To humanity’s profound disgrace, that non-Jews love dead Jews hardly qualifies as breaking news. For two millennia gentiles have loved (and even deified) a particular dead Jew. Horn concedes that “people murdering Jews, as a three-thousand-year-old global phenomenon, is pretty much the opposite of news.” Indeed, People Love Dead Jews was written reluctantly and only after two decades of Horn avoiding writing anything like it; it is dedicated to Horn’s children with her “fervent hope that they will never feel the need to read it.” So what deep-seated motivation ultimately impelled the successful fictionist to compose this nonfictional work? A combination of catharsis and ancestral loyalty: “I am forever haunted, as all living people always are, our minds the dwelling-places for the fears and hopes of those who came before us.”

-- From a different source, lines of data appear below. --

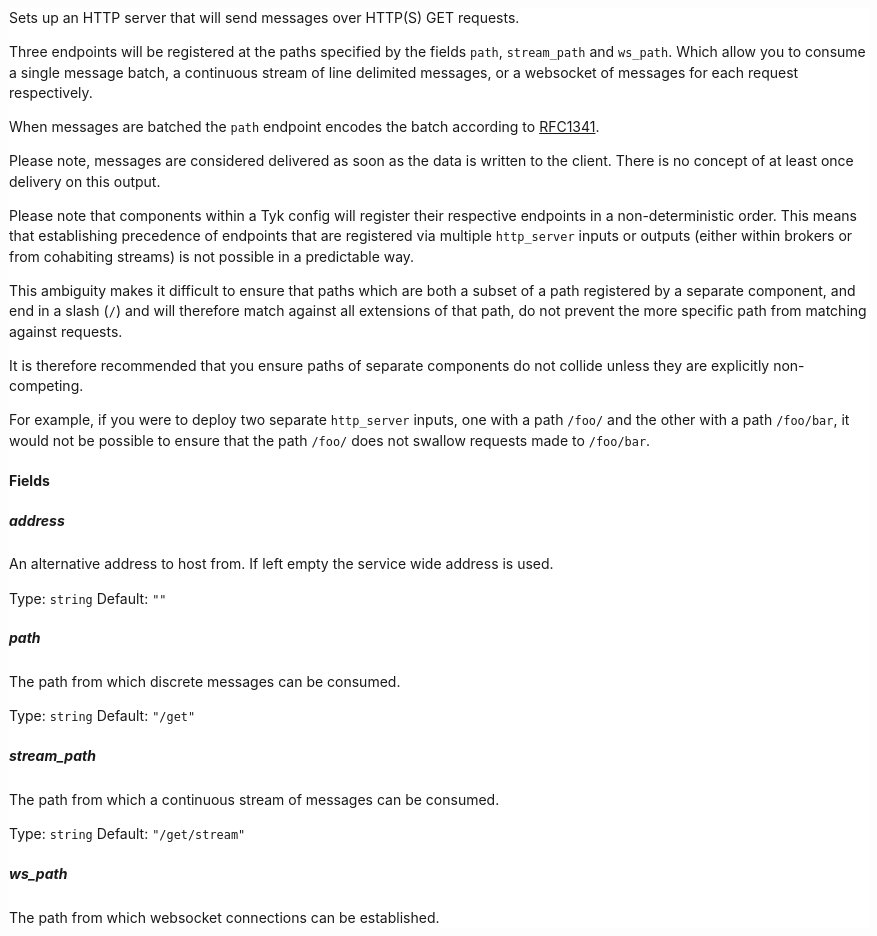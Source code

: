 Sets up an HTTP server that will send messages over HTTP(S) GET requests.



Three endpoints will be registered at the paths specified by the fields `path`, `stream_path` and `ws_path`. Which allow you to consume a single message batch, a continuous stream of line delimited messages, or a websocket of messages for each request respectively.

When messages are batched the `path` endpoint encodes the batch according to [RFC1341](https://www.w3.org/Protocols/rfc1341/7_2_Multipart.html).



Please note, messages are considered delivered as soon as the data is written to the client. There is no concept of at least once delivery on this output.

Please note that components within a Tyk config will register their respective endpoints in a non-deterministic order. This means that establishing precedence of endpoints that are registered via multiple `http_server` inputs or outputs (either within brokers or from cohabiting streams) is not possible in a predictable way.

This ambiguity makes it difficult to ensure that paths which are both a subset of a path registered by a separate component, and end in a slash (`/`) and will therefore match against all extensions of that path, do not prevent the more specific path from matching against requests.

It is therefore recommended that you ensure paths of separate components do not collide unless they are explicitly non-competing.

For example, if you were to deploy two separate `http_server` inputs, one with a path `/foo/` and the other with a path `/foo/bar`, it would not be possible to ensure that the path `/foo/` does not swallow requests made to `/foo/bar`.


#### Fields

##### address

An alternative address to host from. If left empty the service wide address is used.


Type: `string`
Default: `""`

##### path

The path from which discrete messages can be consumed.


Type: `string`
Default: `"/get"`

##### stream_path

The path from which a continuous stream of messages can be consumed.


Type: `string`
Default: `"/get/stream"`

##### ws_path

The path from which websocket connections can be established.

Distressed by the all-too-familiar zeitgeist, Horn seeks solace by reverting to Judaic study and Jewish community, the existence of which attests to Jewry’s historically unprecedented perseverance in the face of enduring prejudice and malice. She refrains from proposing solutions to antisemitism – perhaps because it is the moral malady of antisemites, whose own responsibility it is to remedy – but leaves readers with the impression that it devolves on collective Jewry to steadfastly defend Jewish lives and sedulously cherish Judaic heritage. This, too, may not strike readers as breaking news, yet often the most straightforward answer moonlights as the most sensible.
Properly instilled with a measure of amour-propre, Horn blows the tekiyah even when most resort to a sha, shtil attitude. Part exposé, part cri de coeur, part wake-up call, People Love Dead Jews amounts to a Zolaesque broadside and serves as an incisive indictment of all who – wittingly or unwittingly – partake in humankind’s most infectious and iniquitous enmity.